Support Questions

Find answers, ask questions, and share your expertise
Announcements
Celebrating as our community reaches 100,000 members! Thank you!

Can't connect to Impala through JDBC on Amazon EMR

avatar
Explorer

Hi all,

 
I'm trying to connect to Impala on a cluster setup through Amazon EMR, but it doesn't work. It's a three-node cluster, with Impala installed and working. I've done the following things:
 
  • Setup a SSH tunnel to the master node like this: ssh -ND 21050 hadoop@master-node-external-dns-hostname
  • Downloaded the correct JDBC drivers from here: http://docs.aws.amazon.com/ElasticMapReduce/latest/DeveloperGuide/impala-jdbc.html
  • Tried to setup a connection using SquirrelSQL and SQLWorkbenchJ using the downloaded drivers and the following connection string: jdbc:hive2://localhost:21050/;auth=noSasl
  • Result: Could not establish connection to jdbc:hive2://localhost:21050/;auth=noSasl: null
  • I checked wether Impala works by running impala-shell on the master node. I can show tables, query, etc.
  • I checked wether the port is forwarded through the tunnel by telnetting to localhost 21050
  • I checked with beeline on the master node if it's possible at all to connect to Impala through JDBC on that port. Works just fine
Am I missing something? Can someone shine their light on this? 
 
Thanks!
1 ACCEPTED SOLUTION

avatar
New Contributor
Hi Daan,

I tried a different SSH tunnel and it worked for me:

ssh -L 12345:localhost:21050 your_user_name@your_node.compute.amazonaws.com

This opens up a port 12345 on your local machine and forwards it to port 21050 on the hadoop node.

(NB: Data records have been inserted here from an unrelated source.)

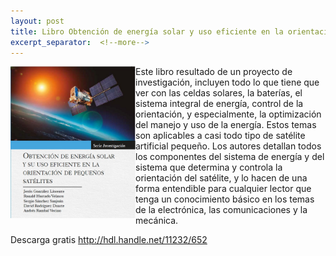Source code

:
 ```yaml
---
layout: post
title: Libro Obtención de energía solar y uso eficiente en la orientación de pequeños satélites
excerpt_separator:  <!--more-->
---
```



<p>
<img src="LibroEnSat.jpg" alt="Libro Energía en satélites" align="left" width="200"> Este libro  resultado de un proyecto de investigación, incluyen todo lo que tiene que ver con las celdas solares, la baterías, el sistema integral de energía, control de la orientación, y especialmente, la optimización del manejo y uso de la energía. Estos temas son aplicables a casi todo tipo de satélite artificial pequeño.  Los autores detallan todos los componentes del sistema de energía y del sistema que determina y controla la orientación del satélite, y lo hacen de una forma entendible para cualquier lector que tenga un conocimiento básico en los temas de la electrónica, las comunicaciones y la mecánica.
</p>

Descarga gratis http://hdl.handle.net/11232/652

More info here: http://marcelkrcah.net/blog/how-to-wire-pandas-to-impala/

View solution in original post

4 REPLIES 4

avatar
Master Collaborator

Daan,

 

I think you'd need to ask Amazon about this; it provides support for Impala on EMR.

avatar
Explorer
I asked it over at the Amazon EMR forums as well. No answers so far 😞 I
thought that maybe this was a general Impala JDBC issue that people have
seen before.

avatar
New Contributor
Hi Daan,

I tried a different SSH tunnel and it worked for me:

ssh -L 12345:localhost:21050 your_user_name@your_node.compute.amazonaws.com

This opens up a port 12345 on your local machine and forwards it to port 21050 on the hadoop node.

More info here: http://marcelkrcah.net/blog/how-to-wire-pandas-to-impala/

avatar
Explorer

Thanks Marcel! That seems to work indeed, at least with Tableau and Impyla. Apparently the instructions on the Amazon website regarding setting up a tunnel, don't work that well. I'm gonna try out tomorrow if this tunnel also works with Squirrel and other generic JDBC DB tools.